= Quincy AOC =

Quincy (/fr/) is an Appellation d'origine contrôlée (AOC) in the Loire Valley wine region of France which produces dry white wine. It grows in two communes: Quincy and Brinay in the department of Cher.

== History ==
=== Antiquity ===
The etymology of Quincy is thought to come from the Roman name, domaine de Quintius. The Bituriges cultivated the land since ancient times.

=== Middle-Ages ===
In 1120, the wine of Quincy was named in a speech by Pope Calixtus II and the Sauvignon blanc introduced by the monks at Cîteaux Abbey.

=== Contemporary Times ===
After the consecutive replanting of the vineyards because of the Phylloxera epidemic, Quincy was the first commune to be awarded an AOC in this part of the Loire region, on 6 August 1936.
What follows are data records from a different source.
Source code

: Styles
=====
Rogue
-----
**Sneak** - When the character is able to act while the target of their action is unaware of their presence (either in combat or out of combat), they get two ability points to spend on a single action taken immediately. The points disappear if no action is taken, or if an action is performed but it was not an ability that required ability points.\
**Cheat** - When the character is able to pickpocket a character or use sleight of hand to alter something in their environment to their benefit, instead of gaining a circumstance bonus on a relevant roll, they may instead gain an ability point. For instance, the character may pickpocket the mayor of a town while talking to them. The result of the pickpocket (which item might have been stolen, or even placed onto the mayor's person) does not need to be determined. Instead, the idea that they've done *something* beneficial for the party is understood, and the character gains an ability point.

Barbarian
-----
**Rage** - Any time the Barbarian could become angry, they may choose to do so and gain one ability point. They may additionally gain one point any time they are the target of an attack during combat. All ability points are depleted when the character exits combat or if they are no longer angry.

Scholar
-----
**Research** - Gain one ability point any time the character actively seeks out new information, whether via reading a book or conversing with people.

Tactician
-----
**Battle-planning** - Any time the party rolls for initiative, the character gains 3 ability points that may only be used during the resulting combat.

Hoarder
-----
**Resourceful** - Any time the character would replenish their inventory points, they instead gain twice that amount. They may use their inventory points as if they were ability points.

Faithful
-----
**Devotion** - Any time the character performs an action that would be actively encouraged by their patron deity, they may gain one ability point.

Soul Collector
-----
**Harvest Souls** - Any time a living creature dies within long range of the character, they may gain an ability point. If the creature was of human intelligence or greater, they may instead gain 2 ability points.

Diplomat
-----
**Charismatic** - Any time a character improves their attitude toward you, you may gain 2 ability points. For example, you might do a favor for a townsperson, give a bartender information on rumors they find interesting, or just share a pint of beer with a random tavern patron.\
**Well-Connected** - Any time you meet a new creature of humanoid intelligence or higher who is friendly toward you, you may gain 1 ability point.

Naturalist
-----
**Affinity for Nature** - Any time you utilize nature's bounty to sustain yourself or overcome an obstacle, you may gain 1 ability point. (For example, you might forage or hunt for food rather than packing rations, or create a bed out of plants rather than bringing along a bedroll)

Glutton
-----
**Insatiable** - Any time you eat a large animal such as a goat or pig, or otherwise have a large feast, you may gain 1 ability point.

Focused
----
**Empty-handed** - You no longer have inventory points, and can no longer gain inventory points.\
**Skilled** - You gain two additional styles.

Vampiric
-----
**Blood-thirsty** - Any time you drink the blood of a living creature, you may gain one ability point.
== Geographical location ==
=== Localisation ===
The Quincy vineyard is situated in the Champagne bérrichonnein the Cher department, between Bourges and Vierzon. It is planted on a plateau of the right bank of the river Cher. Extending from North to South, the East side of it is exposed, divided between the communes of Quincy and Brinay.
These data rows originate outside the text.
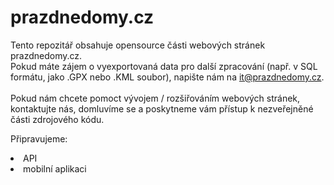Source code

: # prazdnedomy.cz
Tento repozitář obsahuje opensource části webových stránek prazdnedomy.cz.<br>
Pokud máte zájem o vyexportovaná data pro další zpracování (např. v SQL formátu, jako .GPX nebo .KML soubor), 
napište nám na it@prazdnedomy.cz. <br><br>
Pokud nám chcete pomoct vývojem / rozšiřováním webových stránek, kontaktujte nás, domluvíme se 
a poskytneme vám přístup k nezveřejněné části zdrojového kódu.

Připravujeme:
<li> API
<li> mobilní aplikaci
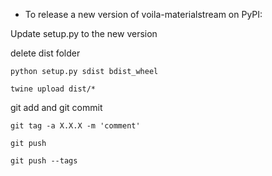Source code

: - To release a new version of voila-materialstream on PyPI:

Update setup.py to the new version

delete dist folder

`python setup.py sdist bdist_wheel`

`twine upload dist/*`

git add and git commit

`git tag -a X.X.X -m 'comment'`

`git push`

`git push --tags`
=== Pedology and orography ===
The vineyard was planted on a Kimmeridgian marly plateau, hanging over the Cher River. It is covered by a mixture of alluvium silica-clay soil. This mixture drains away the excess water and the in-depth marl cover preserves water, protecting it from a dry period.
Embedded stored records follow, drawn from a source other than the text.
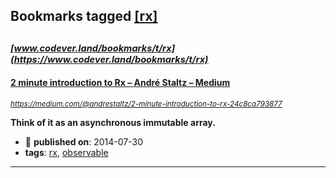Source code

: ## Bookmarks tagged [[rx]](https://www.codever.land/search?q=[rx])

_<sup><sup>[www.codever.land/bookmarks/t/rx](https://www.codever.land/bookmarks/t/rx)</sup></sup>_
---
#### [2 minute introduction to Rx – André Staltz – Medium](https://medium.com/@andrestaltz/2-minute-introduction-to-rx-24c8ca793877)
_<sup>https://medium.com/@andrestaltz/2-minute-introduction-to-rx-24c8ca793877</sup>_

**Think of it as an asynchronous immutable array.**
* :calendar: **published on**: 2014-07-30
* **tags**: [rx](../tagged/rx.md), [observable](../tagged/observable.md)
---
The soil has three layers: a soil made up of sand and gravel on an underlay of clay, a sandy soil covered by red sand and a sandy-silt soil on a clayey-sand or clay with slightly sandy soil.

=== Climate ===
The vineyards benefits from the relatively warm and dry local climate.

== Vineyards ==
=== Grape varieties ===
Quincy white wine is only made using the Sauvignon grape. Sauvignon blanc is the main grape planted, while the closely related Sauvignon gris grape represents 10% of the planted surfaces. The not so fertile soil reduces the exuberance of the Sauvignon vegetation well. Harvesting control also ensures optimum maturity of the grape.

=== Viticulture ===
The Sauvignon grapes are grown in long trellises to help manage its capricious and low fertility. The single Guyot is limited to a number of 10 vine eyes for support while the double Guyot has 12 vine eyes. With cordon training, or cordon de Royat, a maximum of 14 vine eyes are used, split on two heads of a maximum of 2 vine eyes.
The plantation density must be more than 5,500 vines per hectare. The distance between rows cannot exceed 1.45 metres and the distance between vines on a row must be between 0.90 and 1.25 metres.
Foliage trellising is compulsory and must not exceed 0.6 times the space between the rows. This height is measured between 10 cm under the string and the height of trimming.
Irrigation is forbidden, as is weeding of the gaps and embankments.

=== Harvesting ===
It can be carried out by sorting the grapes out manually or by using a machine to pick the grapes from the vine. The harvesting of vines that are less than three years old cannot be used for wines of the AOC.
The amount of sugar in the grape must be less than 170 grams per litre and the potential degree of the juice should be less than 12.5% volume.
The permitted yield of the appellation is 65 hectolitres per hectare. It can be 75 hl/ha as an exception, but it is the maximum yield.

=== Wine making ===
After it has been picked, the grape is pressed as early as possible. The must is left to undergo a cold stabilisation before fermentation takes place in a tank. After fermentation, ageing of the non-fermented matter sometimes happens in fermentation vats.

=== Marketing ===
In 2006, production was 12,283 hl. Quincy is mainly sold to the French market; however, exports represents 20% of the production.

== Wines ==
The AOC is only used for dry white wine. It can be delicate and fruity (citrusy), with hints of white flowers and pepper. It is a wine which keeps its quality for at least 4 or 5 years, although ageing does not improve the initial quality. This wine is best accompanied with seafood and fish from the Loire or after a meal with goat's cheese from the region such as Valençay, Pouligny-Saint-Pierre or Crottin de Chavignol.